Jon Parise took the time to review the actual patch, and came up with a couple of suggestions for improving it.

Sean Coates couldn't see a way for PHP to offer full closure support, given that - unlike Javascript - there is no way in PHP to access the parent scope unless it happens to be the global scope. That said, he liked the syntax Wez proposed for anonymous function declaration, although he had some queries about how it would tokenize. If it went the way he believed it would - with the anonymous function tokenized as T_FUNCTION rather than as T_STRING - it should be possible to compile it at compile time rather than at runtime. Stas agreed that this is a major advantage of the proposal, since it allows the function to be cached.

Thinking it over, though, Sean recognized that create_function() is most often used to create dynamic functions, and sent the discussion back to scoping, noting that variables used by such functions aren't necessarily declared in global scope.
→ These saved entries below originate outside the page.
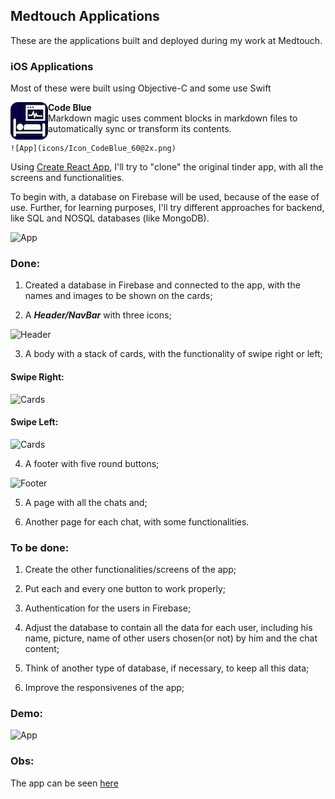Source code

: ## Medtouch Applications

These are the applications built and deployed during my work at Medtouch.

### iOS Applications

Most of these were built using Objective-C and some use Swift

<img align="left" src="icons/Icon_CodeBlue_60.png"><b>Code Blue</b><br>Markdown magic uses comment blocks in markdown files to automatically sync or transform its contents.

    ![App](icons/Icon_CodeBlue_60@2x.png)

Using [Create React App](https://github.com/facebook/create-react-app), I'll try to "clone" the original tinder app, with all the screens and functionalities.

To begin with, a database on Firebase will be used, because of the ease of use. Further, for learning purposes, I'll try different approaches for backend, like SQL and NOSQL databases (like MongoDB).

![App](Pictures/App.jpg)

### Done: 
1. Created a database in Firebase and connected to the app, with the names and images to be shown on the cards;

2. A ***Header/NavBar*** with three icons;

![Header](Pictures/Header.jpg)

3. A body with a stack of cards, with the functionality of swipe right or left;

#### Swipe Right:
![Cards](Pictures/Cards.jpg)

#### Swipe Left:
![Cards](Pictures/CardsLeft.jpg)

4. A footer with five round buttons;

![Footer](Pictures/Footer.jpg)

5. A page with all the chats and;

6. Another page for each chat, with some functionalities.

### To be done:
1. Create the other functionalities/screens of the app;

2. Put each and every one button to work properly;

2. Authentication for the users in Firebase;

3. Adjust the database to contain all the data for each user, including his name, picture, name of other users chosen(or not) by him and the chat content;

4. Think of another type of database, if necessary, to keep all this data;

5. Improve the responsivenes of the app;

### Demo:
![App](Demos/tinderDemo.gif)

### Obs:
The app can be seen [here](https://tinder-clone-c1a91.web.app)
Wez had been thinking about ways to get around this too, and suggested a keyword to mark variables used in dynamic functions so that they could be inherited from the lexical scope in which the function was defined:

$ver = phpversion();
$fancyVer = function () { lexical $ver; return "PHP $ver"; };

However, Wez - admitting unfamiliarity with Zend Engine internals - remained uncertain what would happen if the function were called after the hash table representing its scope had been destroyed. He wondered whether it could be solved by storing a reference to $ver when the function is bound, but wasn't sure of the implications of this and suspected that a realistic solution would be far more complex.

Sean liked the idea of using a keyword to grab scope. He went on to explain how closure works in Javascript; the user-defined function maintains access to the parent scope even after the parent would normally have been destroyed. That said, functions in PHP are fundamentally different to functions in Javascript, which are objects that have access to variables from all parent scopes... Stas intervened to point out that variables aren't interpreted by the compiler in any case. Wez suggested that the compiler could make a list of variable names to import and store them in the zend_function struct, allowing the variable reference to be treated in the same way (he believed) as a global variable. Stas explained that global references are actually created at runtime, and binding to scope couldn't work in this way. That said, adding binding capabilities to DECLARE_FUNCTION could work, although it wasn't clear what would happen in the case of a loop - which in itself would be difficult to deal with at compile time. Stas also wondered how variable values might be added to the function symbol table at runtime. Would they be references, or would they be copies?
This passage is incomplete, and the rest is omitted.